La vicenda ha avuto origine nel pomeriggio a metà giugno 2026, quando una coppia di coniugi è stata contattata dapprima tramite un messaggio che segnalava una presunta operazione bancaria sospetta. Successivamente, le vittime hanno ricevuto diverse telefonate da un falso appartenente all'Arma dei Carabinieri che, con artifizi e raggiri, le ha indotte a disporre un bonifico istantaneo di 50.000 euro su un conto corrente indicato al fine di chiudere il proprio conto dove sarebbe stata segnalata l’attività sospetta.
Accortisi dell'inganno, i coniugi si sono immediatamente rivolti ai Carabinieri.
La rapidità della denuncia ha consentito ai militari di attivare senza ritardo le procedure d'urgenza, contattando l'istituto di credito presso il quale era stato accreditato il bonifico e segnalando la natura fraudolenta dell'operazione.
È stato quindi eseguito il sequestro preventivo d'urgenza della somma richiedendo contestualmente il blocco amministrativo del conto corrente
Nonostante il bonifico fosse stato eseguito con modalità istantanea, il tempestivo intervento dei Carabinieri ha consentito di impedire che gli indagati potessero entrare nella disponibilità del denaro. Le somme sono state integralmente vincolate e potranno essere restituite alle persone offese all'esito delle procedure previste dall'Autorità Giudiziaria.
Le attività investigative hanno inoltre consentito di individuare due truffatori, che sono stati denunciati in stato di libertà per truffa aggravata in concorso, ferma restando la presunzione di innocenza fino a eventuale sentenza definitiva di condanna.
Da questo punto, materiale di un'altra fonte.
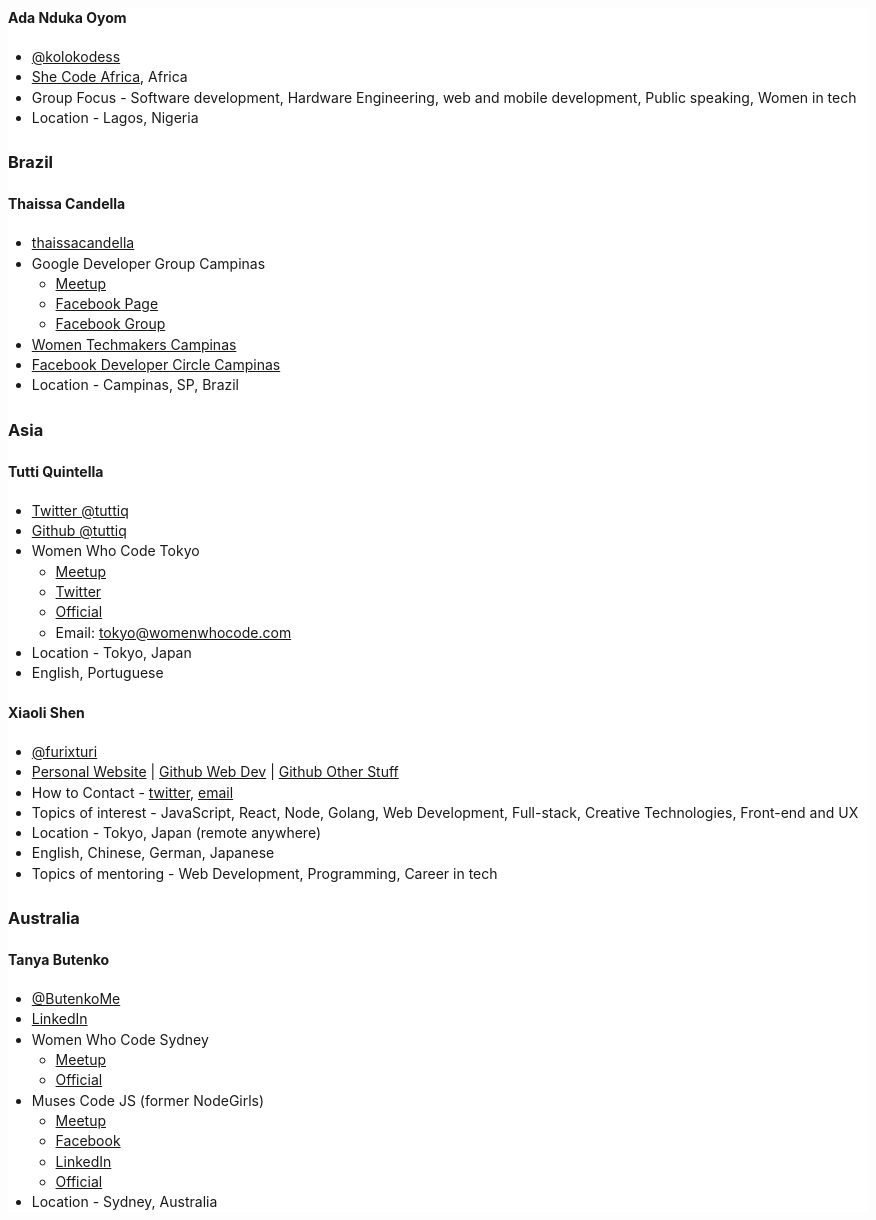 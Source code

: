 #### Ada Nduka Oyom

- [@kolokodess](https://twitter.com/kolokodess)
- [She Code Africa](http://medium.com/shecodeafrica), Africa
- Group Focus - Software development, Hardware Engineering, web and mobile development, Public speaking, Women in tech
- Location - Lagos, Nigeria

### Brazil

#### Thaissa Candella

- [thaissacandella](https://www.linkedin.com/in/thaissacandella/)
- Google Developer Group Campinas
  - [Meetup](https://www.meetup.com/gdgcampinas/)
  - [Facebook Page](https://www.facebook.com/gdgcampinas/)
  - [Facebook Group](https://www.facebook.com/groups/gdgcampinas/)
- [Women Techmakers Campinas](https://chat.whatsapp.com/1BRjNhkWMxEGj5o1unKSP3)
- [Facebook Developer Circle Campinas](https://www.facebook.com/groups/DevCCampinas/)
- Location - Campinas, SP, Brazil

### Asia

#### Tutti Quintella

- [Twitter @tuttiq](http://twitter.com/tuttiq)
- [Github @tuttiq](http://github.com/tuttiq)
- Women Who Code Tokyo
  - [Meetup](https://www.meetup.com/Women-Who-Code-Tokyo/)
  - [Twitter](https://twitter.com/WWCode_Tokyo)
  - [Official](https://www.womenwhocode.com/tokyo)
  - Email: tokyo@womenwhocode.com
- Location - Tokyo, Japan
- English, Portuguese

#### Xiaoli Shen

- [@furixturi](http://twitter.com)
- [Personal Website](http://www.shenxiaoli.com/) | [Github Web Dev](http://twitter.com/fr-xiaoli) | [Github Other Stuff](http://twitter.com/furixturi)
- How to Contact - [twitter](http://twitter.com), [email](alabebop@tmail.com)
- Topics of interest - JavaScript, React, Node, Golang, Web Development, Full-stack, Creative Technologies, Front-end and UX
- Location - Tokyo, Japan (remote anywhere)
- English, Chinese, German, Japanese
- Topics of mentoring - Web Development, Programming, Career in tech

### Australia

#### Tanya Butenko

- [@ButenkoMe](https://twitter.com/ButenkoMe)
- [LinkedIn](https://www.linkedin.com/in/tanya-butenko-019a6a98/)
- Women Who Code Sydney
  - [Meetup](https://www.meetup.com/Women-Who-Code-Sydney/)
  - [Official](https://www.womenwhocode.com/sydney)
- Muses Code JS (former NodeGirls)
  - [Meetup](https://www.meetup.com/MusesCodeJS/)
  - [Facebook](https://www.facebook.com/MusesCodeJS)
  - [LinkedIn](https://www.linkedin.com/company/nodegirls-australia/)
  - [Official](http://nodegirls.com.au/)
- Location - Sydney, Australia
Il Comandante della Compagnia Carabinieri, Capitano Francesco Lorenzi, ha evidenziato come «questo risultato dimostri quanto sia determinante denunciare immediatamente anche quando si ritiene che il denaro sia ormai irrimediabilmente perduto. La tempestività della segnalazione e la sinergia tra l’Arma dei Carabinieri e gli istituti di credito possono consentire di bloccare le somme prima che vengano disperse. Negli ultimi mesi abbiamo organizzato numerosi incontri con cittadini, associazioni, amministrazioni comunali per illustrare le modalità con cui vengono commesse le truffe del "finto Carabiniere" e del "finto operatore bancario". Continueremo a promuovere questi momenti di informazione e confronto, perché la consapevolezza rappresenta il primo e più efficace strumento di difesa»
L'Arma dei Carabinieri rinnova l'invito a diffidare di telefonate provenienti da sedicenti appartenenti alle Forze dell'Ordine o a istituti di credito che richiedano l'effettuazione di bonifici o altre operazioni bancarie urgenti. In caso di dubbi è sempre opportuno interrompere la conversazione e contattare direttamente il 112 o la propria banca attraverso i canali ufficiali.